IBM’s cloud revenue increased 22 percent during the third quarter led by customers implementing hybrid cloud. “We are wining with our hybrid cloud value proposition in the marketplace,” said James Kavanaugh, SVP and chief financial officer at IBM, on an earnings call with investors.

But this wasn’t enough to grow its overall revenue, which was down 2 percent compared to last year. Big Blue’s stock fell as much as 5 percent after the company reported its earnings on Tuesday.

The company posted revenue of $18.8 billion for its fiscal third quarter. Its overall cloud platforms and services was down 2 percent, year over year, with $8.3 billion in revenue despite growth in cloud revenue.

IBM’s “cognitive solutions,” which includes security, transaction processing software, analytics, and services connected to Watson posted $4.1 billion in revenue, down 6 percent.

Business services revenue was up 1 percent to $4.1 billion, led by consulting.

And its mainframe business and operating systems software also grew 1 percent to $1.7 billion.

During the call Kavanaugh stressed the company’s hybrid cloud strategy and touted its multicloud management tool that it launched a day earlier. IBM’s Multicloud Manager allows customer to manage and move their Kubernetes clusters across different clouds and data centers using a single dashboard. While the company says it’s “optimized for IBM Cloud,” it also supports other cloud environments from Amazon Web Services (AWS), Microsoft, and Red Hat.

“IBM’s approach to cloud is hybrid, secure, open,” Kavanaugh said.

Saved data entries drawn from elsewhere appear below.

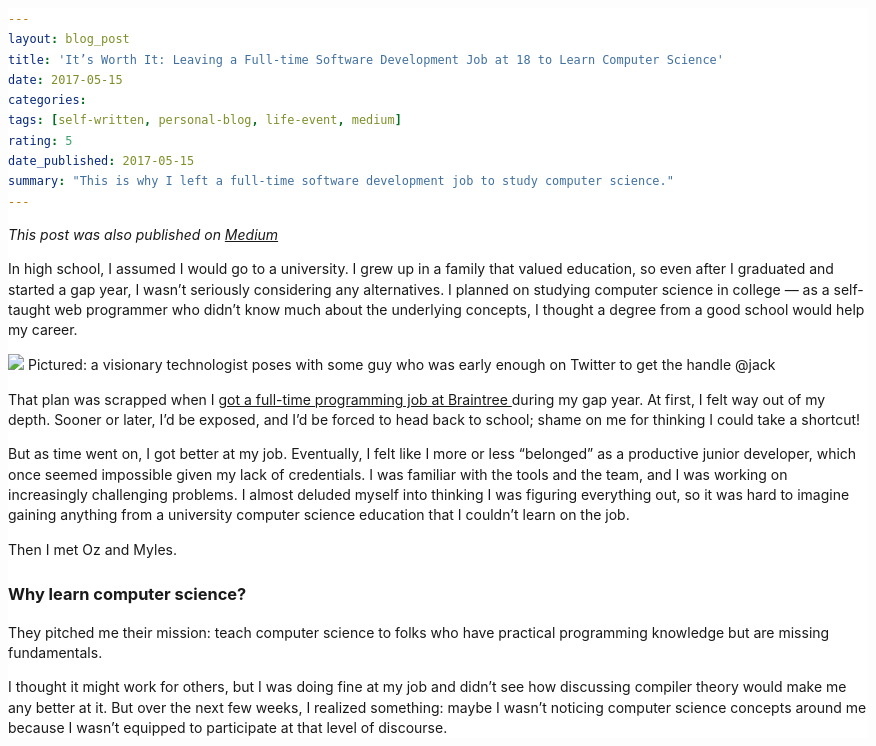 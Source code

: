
 ```yaml
---
layout: blog_post
title: 'It’s Worth It: Leaving a Full-time Software Development Job at 18 to Learn Computer Science'
date: 2017-05-15
categories:
tags: [self-written, personal-blog, life-event, medium]
rating: 5
date_published: 2017-05-15
summary: "This is why I left a full-time software development job to study computer science."
---
```


_This post was also published on [Medium](https://medium.com/the-mission/its-worth-it-a2cd7125ea98)_

In high school, I assumed I would go to a university. I grew up in a family that
valued education, so even after I graduated and started a gap year, I wasn’t
seriously considering any alternatives. I planned on studying computer science
in college — as a self-taught web programmer who didn’t know much about the
underlying concepts, I thought a degree from a good school would help my career.

![](https://cdn-images-1.medium.com/max/1200/0*rsvsR_eE6pcv2NYF.)
<span class="figcaption_hack">Pictured: a visionary technologist poses with some guy who was early enough on
Twitter to get the handle @jack</span>

That plan was scrapped when I [got a full-time programming job at Braintree
](https://qz.com/575810/the-life-of-a-17-year-old-full-time-software-engineer-in-san-francisco/)during
my gap year. At first, I felt way out of my depth. Sooner or later, I’d be
exposed, and I’d be forced to head back to school; shame on me for thinking I
could take a shortcut!

But as time went on, I got better at my job. Eventually, I felt like I more or
less “belonged” as a productive junior developer, which once seemed impossible
given my lack of credentials. I was familiar with the tools and the team, and I
was working on increasingly challenging problems. I almost deluded myself into
thinking I was figuring everything out, so it was hard to imagine gaining
anything from a university computer science education that I couldn’t learn on
the job.

Then I met Oz and Myles.

### Why learn computer science?

They pitched me their mission: teach computer science to folks who have
practical programming knowledge but are missing fundamentals.

I thought it might work for others, but I was doing fine at my job and didn’t
see how discussing compiler theory would make me any better at it. But over the
next few weeks, I realized something: maybe I wasn’t noticing computer science
concepts around me because I wasn’t equipped to participate at that level of
discourse.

The company rolled out its private cloud platform, called IBM Cloud Private, a year ago and now counts more than 400 global companies as customers, Kavanaugh said, adding “nearly all of these are competitive wins.” IBM added 95 new companies in this quarter alone.

The company’s public cloud ranks fifth in terms of global revenue and market share, according to Gartner’s latest numbers. AWS remained the top infrastructure-as-a-service (IaaS) public cloud vendor in 2017, followed by Microsoft, Alibaba, Google, and IBM.